Le système tel qu’il est fondé en 1808 est sensiblement le même que celui que connaît actuellement la France. Car si les tribunaux d’exception ont disparu depuis longtemps, le procès criminel répond aux exigences posées sous l’Empire, s’appuyant sur certains principes qui, aujourd’hui encore, sont considérés comme des piliers de la justice pénale. C’est en effet le Code 1808 qui pose le principe de distinction des crimes, délits et contraventions justifiant l’adaptation des techniques de jugement à chaque type d’infraction pénale, d’atteinte à la loi. C’est aussi lui qui pose la distinction entre prescription de l’action publique et prescription de la peine, posant ainsi les bases d’un système judiciaire soucieux de l’apaisement social.
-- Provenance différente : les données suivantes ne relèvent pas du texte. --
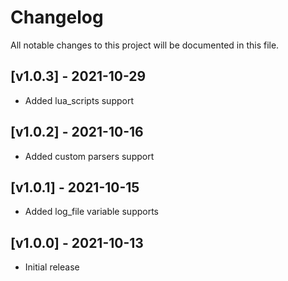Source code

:# Changelog

All notable changes to this project will be documented in this file.

## [v1.0.3] - 2021-10-29

- Added lua_scripts support

## [v1.0.2] - 2021-10-16

- Added custom parsers support

## [v1.0.1] - 2021-10-15

- Added log_file variable supports

## [v1.0.0] - 2021-10-13

- Initial release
Et étrangement, c’est enfin lui qui met en avant la nécessité de développer la procédure de réhabilitation, attribuant cette compétence au ministre de la justice.
Étonnant système donc que celui du Code d’instruction criminelle qui pose les bases d’un système judiciaire plus que moderne en conciliant précédent monarchique et théorie révolutionnaire, mais aussi en confortant l’Empereur dans une vision autoritaire de la procédure criminelle. Il n’empêche qu’à bien des égards, annonçant en cela le Code pénal de 1810, le Code d’instruction criminelle est l’une des réussites majeures du système consulaire et impérial.